> [What is expected]: The answer must be every entry below, word for word, with the pictures left out.

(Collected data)
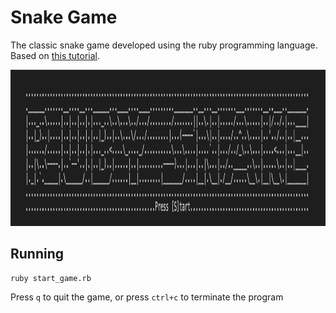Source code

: # Snake Game

The classic snake game developed using the ruby programming language. Based on [this tutorial](https://diatomenterprises.com/gamedev-on-ruby-why-not/).

<img src="media/snake_game_screen.png" alt="drawing" width="1200" height="250" />

## Running
```
ruby start_game.rb
```

Press `q` to quit the game, or press `ctrl+c` to terminate the program

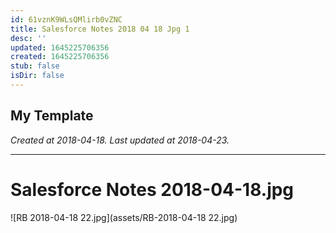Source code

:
 ```yaml
---
id: 61vznK9WLsQMlirb0vZNC
title: Salesforce Notes 2018 04 18 Jpg 1
desc: ''
updated: 1645225706356
created: 1645225706356
stub: false
isDir: false
---
```

My Template
---

_Created at 2018-04-18._
_Last updated at 2018-04-23._




---

# Salesforce Notes 2018-04-18.jpg


![RB 2018-04-18 22.jpg](assets/RB-2018-04-18 22.jpg)

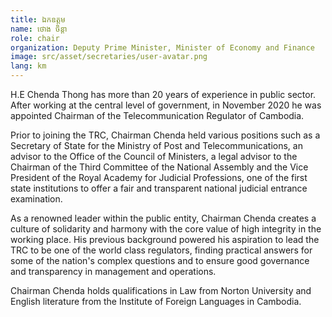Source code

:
 ```yaml
---
title: ឯកឧត្ដម
name: ថោង ចិន្តា
role: chair
organization: Deputy Prime Minister, Minister of Economy and Finance
image: src/asset/secretaries/user-avatar.png
lang: km
---
```


H.E Chenda Thong has more than 20 years of experience in public sector. After working at the central level of government, in November 2020 he was appointed Chairman of the Telecommunication Regulator of Cambodia.

Prior to joining the TRC, Chairman Chenda held various positions such as a Secretary of State for the Ministry of Post and Telecommunications, an advisor to the Office of the Council of Ministers, a legal advisor to the Chairman of the Third Committee of the National Assembly and the Vice President of the Royal Academy for Judicial Professions, one of the first state institutions to offer a fair and transparent national judicial entrance examination.

As a renowned leader within the public entity, Chairman Chenda creates a culture of solidarity and harmony with the core value of high integrity in the working place. His previous background powered his aspiration to lead the TRC to be one of the world class regulators, finding practical answers for some of the nation's complex questions and to ensure good governance and transparency in management and operations.

Chairman Chenda holds qualifications in Law from Norton University and English literature from the Institute of Foreign Languages in Cambodia.
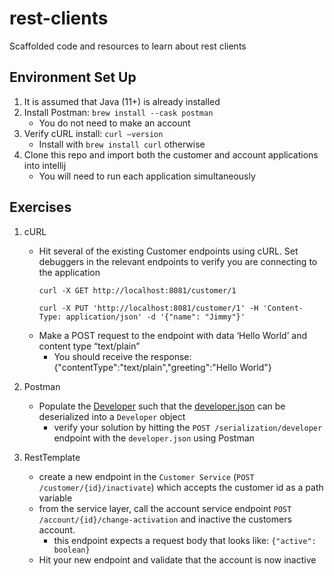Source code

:# rest-clients
Scaffolded code and resources to learn about rest clients

## Environment Set Up
1. It is assumed that Java (11+) is already installed
1. Install Postman: `brew install --cask postman`
   - You do not need to make an account
1. Verify cURL install: `curl —version`
   - Install with `brew install curl` otherwise
1. Clone this repo and import both the customer and account applications into intellij
   - You will need to run each application simultaneously

## Exercises
1. cURL
   - Hit several of the existing Customer endpoints using cURL.  Set debuggers in the relevant endpoints to verify you are connecting to the application
     ```
     curl -X GET http://localhost:8081/customer/1
     ```
     ```
     curl -X PUT 'http://localhost:8081/customer/1' -H 'Content-Type: application/json' -d '{"name": "Jimmy"}'
     ```
   - Make a POST request to the endpoint with data ‘Hello World’ and content type “text/plain”
     - You should receive the response: {"contentType":"text/plain","greeting":"Hello World"}

1. Postman
   - Populate the [Developer](customer-service/src/main/java/com/credera/examples/serialization/dto/developer/Developer.java) such that the [developer.json](customer-service/src/main/resources/serialization/developer.json) can be deserialized into a `Developer` object
     - verify your solution by hitting the `POST /serialization/developer` endpoint with the `developer.json` using Postman

1. RestTemplate
   - create a new endpoint in the `Customer Service` (`POST /customer/{id}/inactivate`) which accepts the customer id as a path variable
   - from the service layer, call the account service endpoint `POST /account/{id}/change-activation` and inactive the customers account.
     - this endpoint expects a request body that looks like: `{"active": boolean}`
   - Hit your new endpoint and validate that the account is now inactive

> [Answer for this exercise]:
Source code

: # Snake Game

The classic snake game developed using the ruby programming language. Based on [this tutorial](https://diatomenterprises.com/gamedev-on-ruby-why-not/).

<img src="media/snake_game_screen.png" alt="drawing" width="1200" height="250" />

## Running
```
ruby start_game.rb
```

Press `q` to quit the game, or press `ctrl+c` to terminate the program

Source code

:
 ```yaml
---
id: 61vznK9WLsQMlirb0vZNC
title: Salesforce Notes 2018 04 18 Jpg 1
desc: ''
updated: 1645225706356
created: 1645225706356
stub: false
isDir: false
---
```

My Template
---

_Created at 2018-04-18._
_Last updated at 2018-04-23._




---

# Salesforce Notes 2018-04-18.jpg


![RB 2018-04-18 22.jpg](assets/RB-2018-04-18 22.jpg)

Source code

:
 ```yaml
---
title: ឯកឧត្ដម
name: ថោង ចិន្តា
role: chair
organization: Deputy Prime Minister, Minister of Economy and Finance
image: src/asset/secretaries/user-avatar.png
lang: km
---
```


H.E Chenda Thong has more than 20 years of experience in public sector. After working at the central level of government, in November 2020 he was appointed Chairman of the Telecommunication Regulator of Cambodia.

Prior to joining the TRC, Chairman Chenda held various positions such as a Secretary of State for the Ministry of Post and Telecommunications, an advisor to the Office of the Council of Ministers, a legal advisor to the Chairman of the Third Committee of the National Assembly and the Vice President of the Royal Academy for Judicial Professions, one of the first state institutions to offer a fair and transparent national judicial entrance examination.

As a renowned leader within the public entity, Chairman Chenda creates a culture of solidarity and harmony with the core value of high integrity in the working place. His previous background powered his aspiration to lead the TRC to be one of the world class regulators, finding practical answers for some of the nation's complex questions and to ensure good governance and transparency in management and operations.

Chairman Chenda holds qualifications in Law from Norton University and English literature from the Institute of Foreign Languages in Cambodia.
Source code

:# rest-clients
Scaffolded code and resources to learn about rest clients

## Environment Set Up
1. It is assumed that Java (11+) is already installed
1. Install Postman: `brew install --cask postman`
   - You do not need to make an account
1. Verify cURL install: `curl —version`
   - Install with `brew install curl` otherwise
1. Clone this repo and import both the customer and account applications into intellij
   - You will need to run each application simultaneously

## Exercises
1. cURL
   - Hit several of the existing Customer endpoints using cURL.  Set debuggers in the relevant endpoints to verify you are connecting to the application
     ```
     curl -X GET http://localhost:8081/customer/1
     ```
     ```
     curl -X PUT 'http://localhost:8081/customer/1' -H 'Content-Type: application/json' -d '{"name": "Jimmy"}'
     ```
   - Make a POST request to the endpoint with data ‘Hello World’ and content type “text/plain”
     - You should receive the response: {"contentType":"text/plain","greeting":"Hello World"}

1. Postman
   - Populate the [Developer](customer-service/src/main/java/com/credera/examples/serialization/dto/developer/Developer.java) such that the [developer.json](customer-service/src/main/resources/serialization/developer.json) can be deserialized into a `Developer` object
     - verify your solution by hitting the `POST /serialization/developer` endpoint with the `developer.json` using Postman

1. RestTemplate
   - create a new endpoint in the `Customer Service` (`POST /customer/{id}/inactivate`) which accepts the customer id as a path variable
   - from the service layer, call the account service endpoint `POST /account/{id}/change-activation` and inactive the customers account.
     - this endpoint expects a request body that looks like: `{"active": boolean}`
   - Hit your new endpoint and validate that the account is now inactive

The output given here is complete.